By Monsi A. Serrano
Foreign direct investment (FDI) surged in June this year, posting a 60.4-percent increase year-on-year to $833 million from the $519-million net inflows in the same month last year, the Bangko Sentral ng Pilipinas (BSP) reported.
If compared with the FDI net inflows in the first half of 2020 at $3.1 billion, this year’s January-to-June figure reflects a 40.7 percent hike at $4.3 billion.
The BSP credited the bigger cumulative FDI net inflows to the 86.5-percent growth in non-residents’ net investments in debt instruments which rose from the previous $1.5 billion to $2.8 billion.

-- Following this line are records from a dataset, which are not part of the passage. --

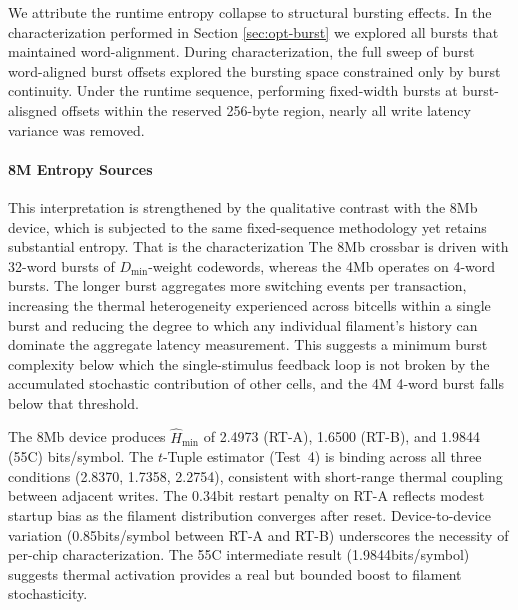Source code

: We attribute the runtime entropy collapse to structural bursting effects. In the characterization performed in Section \ref{sec:opt-burst} we explored all bursts that maintained word-alignment. During characterization, the full sweep of burst word-aligned burst offsets explored the bursting space constrained only by burst continuity. Under the runtime sequence, performing fixed-width bursts at burst-alisgned offsets within the reserved 256-byte region, nearly all write latency variance was removed.

\paragraph{8M Entropy Sources}
This interpretation is strengthened by the qualitative contrast with the 8Mb device, which is subjected to the same fixed-sequence methodology yet retains substantial entropy. That is the characterization The 8Mb crossbar is driven with 32-word bursts of $D_{\min}$-weight codewords, whereas the 4Mb operates on 4-word bursts.  The longer burst aggregates more switching events per transaction, increasing the thermal heterogeneity experienced across bitcells within a single burst and reducing the degree to which any individual filament's history can dominate the aggregate latency measurement.  This suggests a minimum burst complexity below which the single-stimulus feedback loop is not broken by the accumulated stochastic contribution of other cells, and the 4M 4-word burst falls below that threshold.

The 8Mb device produces $\hat{H}_{\min}$ of 2.4973 (RT-A), 1.6500 (RT-B), and 1.9844 (55\textdegree{}C)  bits/symbol.  The $t$-Tuple estimator (Test~4) is binding across all three conditions (2.8370, 1.7358, 2.2754), consistent with short-range thermal coupling between adjacent writes.  The 0.34bit restart penalty on RT-A reflects modest startup bias as the filament distribution converges after reset. Device-to-device variation (0.85bits/symbol between RT-A and RT-B) underscores the necessity of per-chip characterization.  The 55\textdegree{}C intermediate result (1.9844bits/symbol) suggests thermal activation provides a real but bounded boost to filament stochasticity.




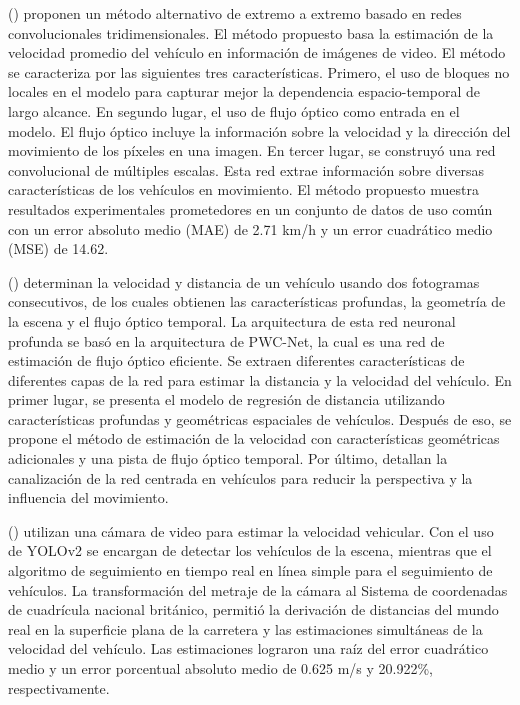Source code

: \citeauthor{dong2019Vehicle} (\cite{dong2019Vehicle}) proponen un método alternativo de extremo a extremo basado en redes convolucionales tridimensionales. El método propuesto basa la estimación de la velocidad promedio del vehículo en información de imágenes de video. El método se caracteriza por las siguientes tres características. Primero, el uso de bloques no locales en el modelo para capturar mejor la dependencia espacio-temporal de largo alcance. En segundo lugar, el uso de flujo óptico como entrada en el modelo. El flujo óptico incluye la información sobre la velocidad y la dirección del movimiento de los píxeles en una imagen. En tercer lugar, se construyó una red convolucional de múltiples escalas. Esta red extrae información sobre diversas características de los vehículos en movimiento. El método propuesto muestra resultados experimentales prometedores en un conjunto de datos de uso común con un error absoluto medio (MAE) de 2.71 km/h y un error cuadrático medio (MSE) de 14.62. 

\citeauthor{song2020Learning} (\cite{song2020Learning}) determinan la velocidad y distancia de un vehículo usando dos fotogramas consecutivos, de los cuales obtienen las características profundas, la geometría de la escena y el flujo óptico temporal. La arquitectura de esta red neuronal profunda se basó en la arquitectura de PWC-Net, la cual es una red de estimación de flujo óptico eficiente. Se extraen diferentes características de diferentes capas de la red para estimar la distancia y la velocidad del vehículo. En primer lugar, se presenta el modelo de regresión de distancia utilizando características profundas y geométricas espaciales de vehículos. Después de eso, se propone el método de estimación de la velocidad con características geométricas adicionales y una pista de flujo óptico temporal. Por último, detallan la canalización de la red centrada en vehículos para reducir la perspectiva y la influencia del movimiento. 

\citeauthor{bell2020Accurate} (\cite{bell2020Accurate}) utilizan una cámara de video para estimar la velocidad vehicular. Con el uso de YOLOv2 se encargan de detectar los vehículos de la escena, mientras que el algoritmo de seguimiento en tiempo real en línea simple para el seguimiento de vehículos. La transformación del metraje de la cámara al Sistema de coordenadas de cuadrícula nacional británico, permitió la derivación de distancias del mundo real en la superficie plana de la carretera y las estimaciones simultáneas de la velocidad del vehículo. Las estimaciones lograron una raíz del error cuadrático medio y un error porcentual absoluto medio de 0.625 m/s y 20.922\%, respectivamente. 

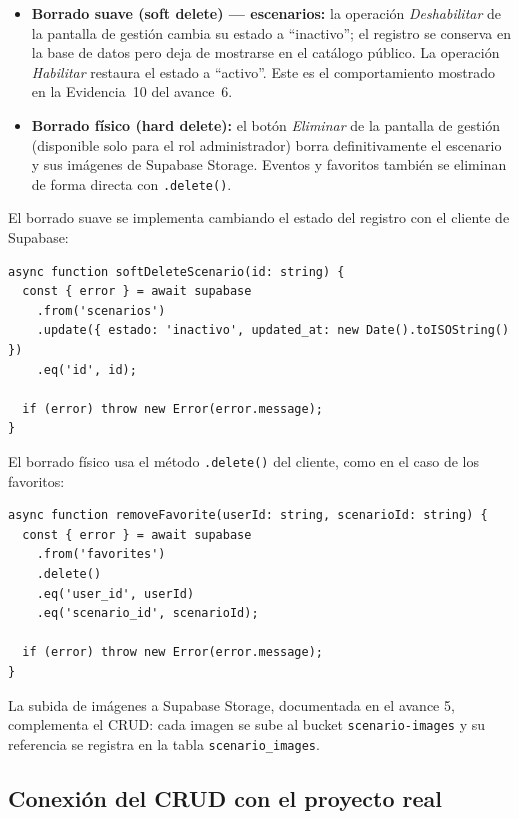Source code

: \begin{itemize}
  \item \textbf{Borrado suave (soft delete) --- escenarios:} la operaci\'on
    \emph{Deshabilitar} de la pantalla de gesti\'on cambia su estado a
    ``inactivo''; el registro se conserva en la base de datos pero deja
    de mostrarse en el cat\'alogo p\'ublico. La operaci\'on
    \emph{Habilitar} restaura el estado a ``activo''. Este es el
    comportamiento mostrado en la Evidencia~10 del avance~6.
  \item \textbf{Borrado f\'isico (hard delete):} el bot\'on \emph{Eliminar}
    de la pantalla de gesti\'on (disponible solo para el rol
    administrador) borra definitivamente el escenario y sus im\'agenes de
    Supabase Storage. Eventos y favoritos tambi\'en se eliminan de forma
    directa con \texttt{.delete()}.
\end{itemize}

El borrado suave se implementa cambiando el estado del registro con el
cliente de Supabase:

\begin{lstlisting}
async function softDeleteScenario(id: string) {
  const { error } = await supabase
    .from('scenarios')
    .update({ estado: 'inactivo', updated_at: new Date().toISOString() })
    .eq('id', id);

  if (error) throw new Error(error.message);
}
\end{lstlisting}

El borrado f\'isico usa el m\'etodo \texttt{.delete()} del cliente, como
en el caso de los favoritos:

\begin{lstlisting}
async function removeFavorite(userId: string, scenarioId: string) {
  const { error } = await supabase
    .from('favorites')
    .delete()
    .eq('user_id', userId)
    .eq('scenario_id', scenarioId);

  if (error) throw new Error(error.message);
}
\end{lstlisting}

La subida de im\'agenes a Supabase Storage, documentada en el avance 5,
complementa el CRUD: cada imagen se sube al bucket \texttt{scenario-images}
y su referencia se registra en la tabla \texttt{scenario\_images}.

\subsection{Conexi\'on del CRUD con el proyecto real}

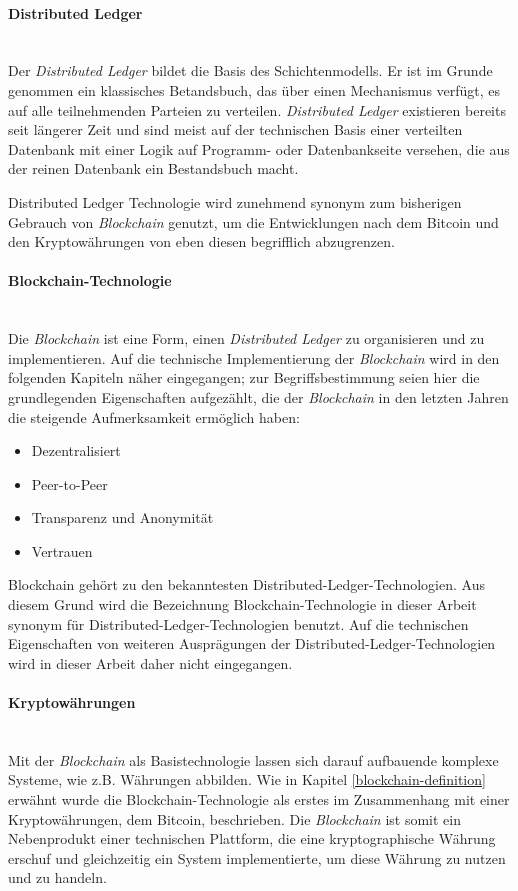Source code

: \paragraph{Distributed Ledger}$~~$\\
Der \textit{Distributed Ledger} bildet die Basis des Schichtenmodells. Er ist im Grunde genommen ein klassisches Betandsbuch, das über einen Mechanismus verfügt, es auf alle teilnehmenden Parteien zu verteilen. \textit{Distributed Ledger} existieren bereits seit längerer Zeit und sind meist auf der technischen Basis einer verteilten Datenbank mit einer Logik auf Programm- oder Datenbankseite versehen, die aus der reinen Datenbank ein Bestandsbuch macht.

Distributed Ledger Technologie wird zunehmend synonym zum bisherigen Gebrauch von \textit{Blockchain} genutzt, um die Entwicklungen nach dem Bitcoin und den Kryptowährungen von eben diesen begrifflich abzugrenzen.

\paragraph{Blockchain-Technologie}$~~$\\
Die \textit{Blockchain} ist eine Form, einen \textit{Distributed Ledger} zu organisieren und zu implementieren. Auf die technische Implementierung der \textit{Blockchain} wird in den folgenden Kapiteln näher eingegangen; zur Begriffsbestimmung seien hier die grundlegenden Eigenschaften aufgezählt, die der \textit{Blockchain} in den letzten Jahren die steigende Aufmerksamkeit ermöglich haben:

\begin{itemize}
  \item Dezentralisiert
  \item Peer-to-Peer
  \item Transparenz und Anonymität
  \item Vertrauen
\end{itemize}

Blockchain gehört zu den bekanntesten Distributed-Ledger-Technologien. Aus diesem Grund wird die Bezeichnung Blockchain-Technologie in dieser Arbeit synonym für Distributed-Ledger-Technologien benutzt. Auf die technischen Eigenschaften von weiteren Ausprägungen der Distributed-Ledger-Technologien wird in dieser Arbeit daher nicht eingegangen.

\paragraph{Kryptowährungen}$~~$\\
Mit der \textit{Blockchain} als Basistechnologie lassen sich darauf aufbauende komplexe Systeme, wie z.B. Währungen abbilden. Wie in Kapitel \ref{blockchain-definition} erwähnt wurde die Blockchain-Technologie als erstes im Zusammenhang mit einer Kryptowährungen, dem Bitcoin, beschrieben. Die \textit{Blockchain} ist somit ein Nebenprodukt einer technischen Plattform, die eine kryptographische Währung erschuf und gleichzeitig ein System implementierte, um diese Währung zu nutzen und zu handeln.

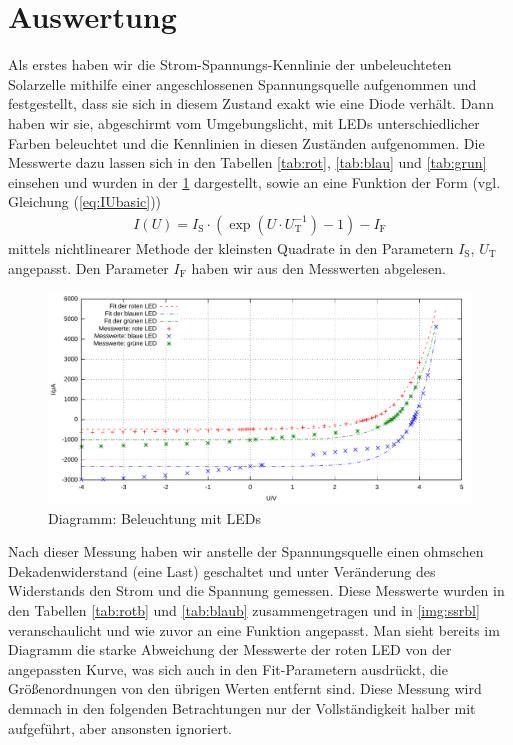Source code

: \documentclass[numbers=noenddot,12pt,a4paper]{scrartcl}
\newcommand{\ix}[1]{_\text{#1}}
\begin{document}
\section{Auswertung}
Als erstes haben wir die Strom-Spannungs-Kennlinie der unbeleuchteten Solarzelle mithilfe einer angeschlossenen Spannungsquelle aufgenommen und festgestellt, dass sie sich in diesem Zustand exakt wie eine Diode verhält. Dann haben wir sie, abgeschirmt vom Umgebungslicht, mit LEDs unterschiedlicher Farben beleuchtet und die Kennlinien in diesen Zuständen aufgenommen. Die Messwerte dazu lassen sich in den Tabellen \ref{tab:rot}, \ref{tab:blau} und \ref{tab:grun} einsehen und wurden in der \ref{img:ssrl} dargestellt, sowie an eine Funktion der Form (vgl. Gleichung (\ref{eq:IUbasic}))
\begin{align}
I(U)=I\ix{S}\cdot\left(\exp\left(U\cdot U\ix{T}^{-1}\right)-1\right)-I\ix{F}\label{eq:IUenhanced}
\end{align}
mittels nichtlinearer Methode der kleinsten Quadrate in den Parametern $I\ix{S}$, $U\ix{T}$ angepasst. Den Parameter $I\ix{F}$ haben wir aus den Messwerten abgelesen.
\begin{figure}[H]
	\includegraphics[width=1\textwidth]{messwerte/stromspannungspannungsrichtigled.pdf}
	\vspace{-2em}
	\caption{Diagramm: Beleuchtung mit LEDs} \label{img:ssrl}
\end{figure}
Nach dieser Messung haben wir anstelle der Spannungsquelle einen ohmschen Dekadenwiderstand (eine Last) geschaltet und unter Veränderung des Widerstands den Strom und die Spannung gemessen. Diese Messwerte wurden in den Tabellen \ref{tab:rotb} und \ref{tab:blaub} zusammengetragen und in \ref{img:ssrbl} veranschaulicht und wie zuvor an eine Funktion angepasst. Man sieht bereits im Diagramm die starke Abweichung der Messwerte der roten LED von der angepassten Kurve, was sich auch in den Fit-Parametern ausdrückt, die Größenordnungen von den übrigen Werten entfernt sind. Diese Messung wird demnach in den folgenden Betrachtungen nur der Vollständigkeit halber mit aufgeführt, aber ansonsten ignoriert.
\end{document}
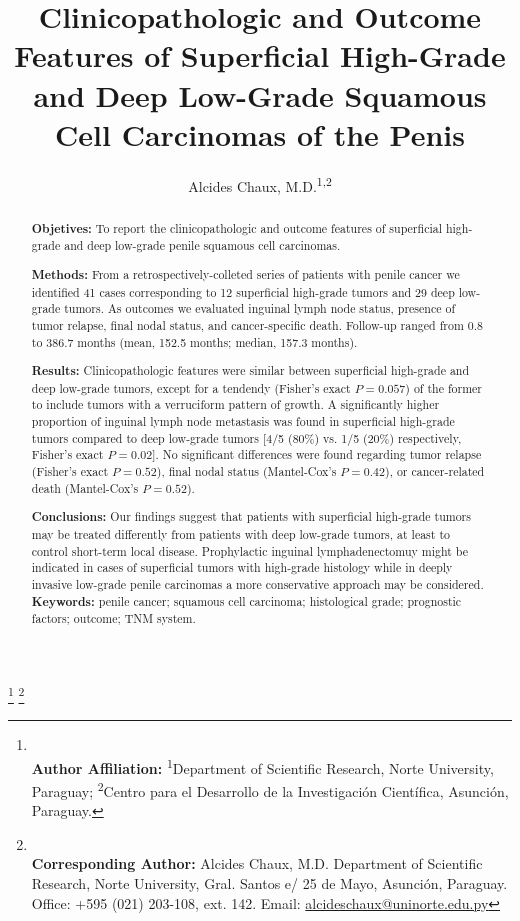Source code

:\documentclass[11pt,letterpaper]{article}\usepackage[]{graphicx}\usepackage[]{color}
\title{\textbf{Clinicopathologic and Outcome Features of Superficial High-Grade and Deep Low-Grade Squamous Cell Carcinomas of the Penis}}
\author{Alcides Chaux, M.D.\textsuperscript{1,2}}
\date{}
\begin{document}
\maketitle

\begin{abstract}

\textbf{Objetives:} To report the clinicopathologic and outcome features of superficial high-grade and deep low-grade penile squamous cell carcinomas.

\textbf{Methods:} From a retrospectively-colleted series of patients with penile cancer we identified 41 cases corresponding to 12 superficial high-grade tumors and 29 deep low-grade tumors. As outcomes we evaluated inguinal lymph node status, presence of tumor relapse, final nodal status, and cancer-specific death. Follow-up ranged from 0.8 to 386.7 months (mean, 152.5 months; median, 157.3 months).

\textbf{Results:} Clinicopathologic features were similar between superficial high-grade and deep low-grade tumors, except for a tendendy (Fisher's exact $P=0.057$) of the former to include tumors with a verruciform pattern of growth. A significantly higher proportion of inguinal lymph node metastasis was found in superficial high-grade tumors compared to deep low-grade tumors [4/5 (80\%) vs. 1/5 (20\%) respectively, Fisher's exact $P=0.02$]. No significant differences were found regarding tumor relapse (Fisher's exact $P=0.52$), final nodal status (Mantel-Cox's $P=0.42$), or cancer-related death (Mantel-Cox's $P=0.52$).

\textbf{Conclusions:} Our findings suggest that patients with superficial high-grade tumors may be treated differently from patients with deep low-grade tumors, at least to control short-term local disease. Prophylactic inguinal lymphadenectomuy might be indicated in cases of superficial tumors with high-grade histology while in deeply invasive low-grade penile carcinomas a more conservative approach may be considered.\\

\textbf{Keywords:} penile cancer; squamous cell carcinoma; histological grade; prognostic factors; outcome; TNM system.

\end{abstract}

\let\thefootnote\relax\footnote{
\\ \textbf{Author Affiliation:} \textsuperscript{1}Department of Scientific Research, Norte University, Paraguay; \textsuperscript{2}Centro para el Desarrollo de la Investigación Científica, Asunción, Paraguay.
}
\let\thefootnote\relax\footnote{
\\ \textbf{Corresponding Author:} Alcides Chaux, M.D. Department of Scientific Research, Norte University, Gral. Santos e/ 25 de Mayo, Asunción, Paraguay. Office: +595 (021) 203-108, ext. 142. Email: \href{mailto:alcideschaux@uninorte.edu.py}{alcideschaux@uninorte.edu.py}
}
\end{document}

The BSP only noted a decline for net investments in equity capital by 8.9 percent, with 2020 doing better at $1.1 billion as against this year’s $971 million.
It said FDI net inflows in June 2021 increased mainly on account of infusion by foreign direct investors to their subsidiaries/affiliates in the country in the form of net investments in debt instruments, which rose year-on-year by 151.8 percent to $630 million.
At the same time, reinvestment of earnings grew by 23.4 percent to $110 million from $89 million.
Meanwhile, non-residents’ net investments in equity capital declined by 48.4 percent to $93 million in June 2021 from $180 million in the same month last year.
The BSP said this was due to the downturn in equity capital placements (by 38.2 percent to $119 million from $192 million) along with the increase in equity capital withdrawals (by 112 percent to $26 million from $12 million).
Also, concerns over the spread of more transmissible Delta variant of COVID-19 might have prompted investors to remain on the sidelines, it said.
The BSP noted that equity capital placements during the month originated mostly from Japan, the United States, and Singapore. These were invested largely in the 1) manufacturing; 2) real estate; and 3) financial and insurance industries.